Exercise instructions:
Only lines with the string "reference" are wanted. Pull them out of the data.
___ Data to examine
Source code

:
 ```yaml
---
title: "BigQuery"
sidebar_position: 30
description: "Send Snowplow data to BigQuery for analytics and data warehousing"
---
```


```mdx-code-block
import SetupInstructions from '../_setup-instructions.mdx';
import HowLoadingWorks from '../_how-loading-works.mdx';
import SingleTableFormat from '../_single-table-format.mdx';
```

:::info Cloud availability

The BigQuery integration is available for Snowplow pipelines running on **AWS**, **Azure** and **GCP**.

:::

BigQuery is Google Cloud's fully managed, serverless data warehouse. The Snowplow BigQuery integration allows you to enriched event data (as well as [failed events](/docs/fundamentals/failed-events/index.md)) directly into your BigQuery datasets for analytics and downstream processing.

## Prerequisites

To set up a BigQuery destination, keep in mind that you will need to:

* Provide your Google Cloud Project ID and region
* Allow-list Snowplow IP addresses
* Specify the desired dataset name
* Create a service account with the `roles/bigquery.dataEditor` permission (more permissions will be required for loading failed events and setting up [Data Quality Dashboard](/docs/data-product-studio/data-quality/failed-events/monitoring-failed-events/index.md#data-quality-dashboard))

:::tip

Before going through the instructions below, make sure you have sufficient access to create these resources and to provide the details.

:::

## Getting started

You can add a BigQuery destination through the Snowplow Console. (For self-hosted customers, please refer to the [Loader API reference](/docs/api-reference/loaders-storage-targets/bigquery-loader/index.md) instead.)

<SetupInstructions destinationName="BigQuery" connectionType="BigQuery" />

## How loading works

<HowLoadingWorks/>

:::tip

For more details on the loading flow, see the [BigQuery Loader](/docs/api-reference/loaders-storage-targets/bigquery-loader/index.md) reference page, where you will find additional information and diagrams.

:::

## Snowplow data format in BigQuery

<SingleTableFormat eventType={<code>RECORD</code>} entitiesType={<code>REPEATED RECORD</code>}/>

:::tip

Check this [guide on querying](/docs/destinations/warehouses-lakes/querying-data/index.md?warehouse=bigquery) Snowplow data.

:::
______
Written solution:
You can add a BigQuery destination through the Snowplow Console. (For self-hosted customers, please refer to the [Loader API reference](/docs/api-reference/loaders-storage-targets/bigquery-loader/index.md) instead.)
For more details on the loading flow, see the [BigQuery Loader](/docs/api-reference/loaders-storage-targets/bigquery-loader/index.md) reference page, where you will find additional information and diagrams.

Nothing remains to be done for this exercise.